Provavelmente, poucos terão ouvido falar do “Grupo de Visegrád”, mesmo aqueles mais atentos à política internacional e europeia. No entanto, a compreensão das ações deste grupo de países é muito importante para melhor perceber a atual situação europeia e como será a União Europeia em 2025.


O Grupo de Visegrád, também conhecido como V4, é constituído pela República Checa, Eslováquia, Polónia e Hungria, tendo sido criado em 1991, no período que se seguiu à queda do comunismo na Europa de Leste. O seu nome provém da histórica cidade húngara de Visegrád, localizada nas margens do rio Danúbio. Nos primeiros anos da sua existência, este grupo de cooperação económica, energética e militar foi essencial na democratização dos países da Europa Central e de Leste e no processo de integração europeia, que culminou com a entrada dos seus membros na União Europeia em 2004.

Este grupo tem permitido aos seus países-membros ganhar uma maior influência e poder de decisão a nível europeu, ao coordenar e harmonizar as suas estratégias políticas. Convém assinalar que, combinados, estes quatro países têm uma população de 64 milhões de habitantes, valores próximos da França e do Reino Unido, e 106 eurodeputados, ou seja, cerca de 1/7 de todos os deputados do Parlamento Europeu, possuindo, portanto, um peso substancial no processo de decisão europeu. Além disso, os países do Grupo de Visegrád possuem, atualmente, umas das taxas de crescimento mais elevadas da UE.

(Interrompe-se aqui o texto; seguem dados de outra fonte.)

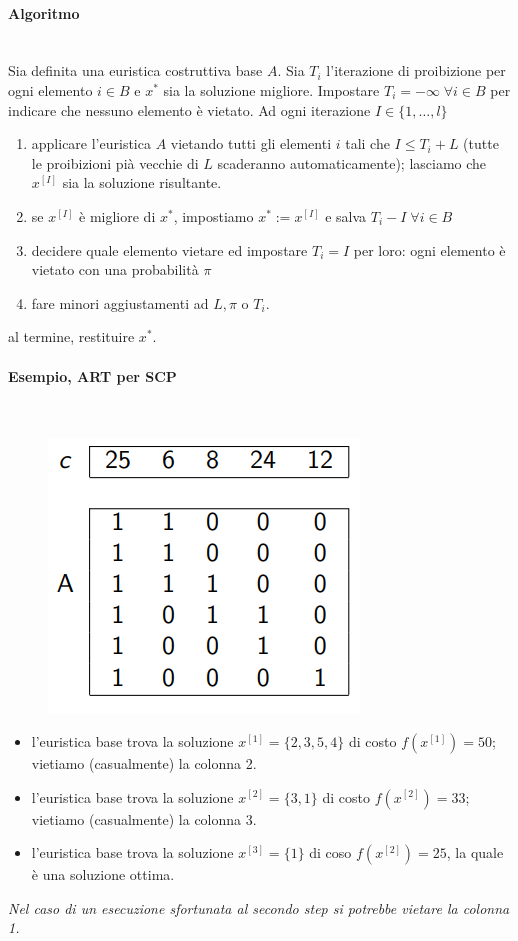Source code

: \documentclass{article}
\begin{document}
\paragraph{Algoritmo}\mbox{}\\
Sia definita una euristica costruttiva base $A$. Sia $T_i$ l'iterazione di proibizione per ogni
elemento $i\in B$ e $x^*$ sia la soluzione migliore. Impostare $T_i=-\infty\;\forall i \in B$ per
indicare che nessuno elemento è vietato.
Ad ogni iterazione $I\in\{1,\dots,l\}$
\begin{enumerate}
    \item applicare l'euristica $A$ vietando tutti gli elementi $i$ tali che $I\leq T_i+L$
          (tutte le proibizioni pià vecchie di $L$ scaderanno automaticamente); lasciamo che $x^{[I]}$
          sia la soluzione risultante.
    \item se $x^{[I]}$ è migliore di $x^*$, impostiamo $x^*:=x^{[I]}$ e salva
          $T_i-I\;\forall i\in B$
    \item decidere quale elemento vietare ed impostare $T_i=I$ per loro: ogni elemento
          è vietato con una probabilità $\pi$
    \item fare minori aggiustamenti ad $L,\pi$ o $T_i$.
\end{enumerate}
al termine, restituire $x^*$.
\paragraph{Esempio, ART per SCP}\mbox{}\\

\begin{figure}[H]
    \centering
    \includegraphics[scale=0.5]{images/ART_SCP.png}
\end{figure}

\begin{itemize}
    \item l'euristica base trova la soluzione $x^{[1]}=\{2,3,5,4\}$ di costo $f\left(x^{[1]}\right)=50$;
          vietiamo (casualmente) la colonna 2.
    \item l'euristica base trova la soluzione $x^{[2]}=\{3,1\}$ di costo $f\left(x^{[2]}\right)=33$;
          vietiamo (casualmente) la colonna 3.
    \item l'euristica base trova la soluzione $x^{[3]}=\{1\}$ di coso $f\left(x^{[2]}\right)=25$,
          la quale è una soluzione ottima.
\end{itemize}
\textit{Nel caso di un esecuzione sfortunata al secondo step si potrebbe vietare la colonna 1.}
\end{document}
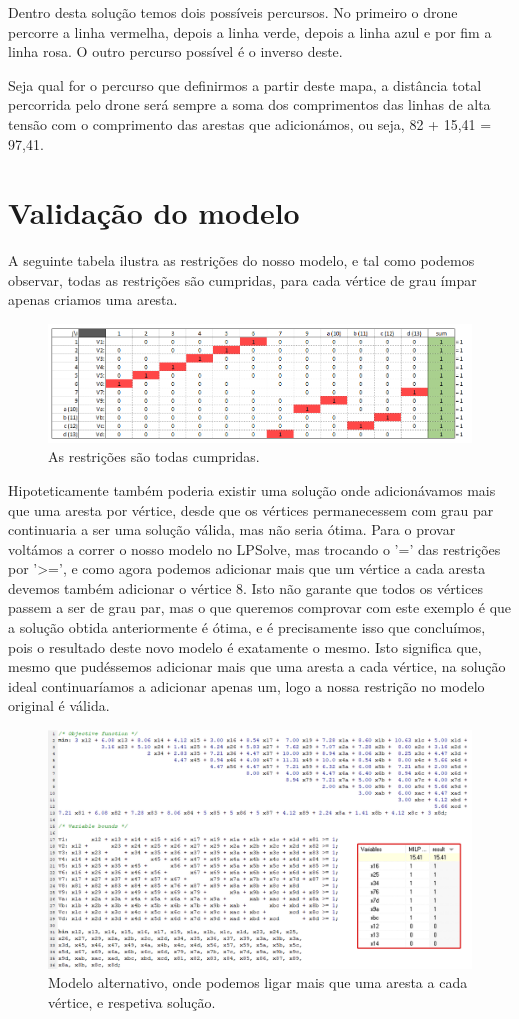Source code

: \documentclass{article}
\begin{document}
Dentro desta solução temos dois possíveis percursos. No primeiro o drone percorre a linha vermelha, depois a linha verde, depois a linha azul e por fim a linha rosa. O outro percurso possível é o inverso deste.

Seja qual for o percurso que definirmos a partir deste mapa, a distância total percorrida pelo drone será sempre a soma dos comprimentos das linhas de alta tensão com o comprimento das arestas que adicionámos, ou seja, 82 + 15,41 = 97,41.

\section{Validação do modelo}

A seguinte tabela ilustra as restrições do nosso modelo, e tal como podemos observar, todas as restrições são cumpridas, para cada vértice de grau ímpar apenas criamos uma aresta. 

\begin{figure}[H]
    \centering
    \includegraphics[width=0.8\linewidth]{fig6.png}
    \caption{As restrições são todas cumpridas.}
    \label{fig:restricoes}
\end{figure}

Hipoteticamente também poderia existir uma solução onde adicionávamos mais que uma aresta por vértice, desde que os vértices permanecessem com grau par continuaria a ser uma solução válida, mas não seria ótima. Para o provar voltámos a correr o nosso modelo no LPSolve, mas trocando o '=' das restrições por '>=', e como agora podemos adicionar mais que um vértice a cada aresta devemos também adicionar o vértice 8. Isto não garante que todos os vértices passem a ser de grau par, mas o que queremos comprovar com este exemplo é que a solução obtida anteriormente é ótima, e é precisamente isso que concluímos, pois o resultado deste novo modelo é exatamente o mesmo. Isto significa que, mesmo que pudéssemos adicionar mais que uma aresta a cada vértice, na solução ideal continuaríamos a adicionar apenas um, logo a nossa restrição no modelo original é válida.

\begin{figure}[H]
    \centering
    \includegraphics[width=0.9\linewidth]{fig7.png}
    \caption{Modelo alternativo, onde podemos ligar mais que uma aresta a cada vértice, e respetiva solução.}
    \label{fig:altmodelo}
\end{figure}
\end{document}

A União Europeia encontra-se num ponto de viragem. Nos próximos anos deverá dar um salto em frente na integração económica e política: completar a União Bancária e dos Mercados de Capitais, aperfeiçoar o euro, acolher os refugiados, incentivar o desenvolvimento económico e a inovação, cumprir com as metas fixadas no Acordo de Paris e assumir-se como líder na transição energética, acentuar a importância do Pilar dos Direitos Sociais, aproximar-se dos cidadãos e tornar as instituições europeias mais eficazes e democráticas e, finalmente, falar a uma só voz, como uma grande potência mundial, a nível económico, diplomático e, até mesmo, militar.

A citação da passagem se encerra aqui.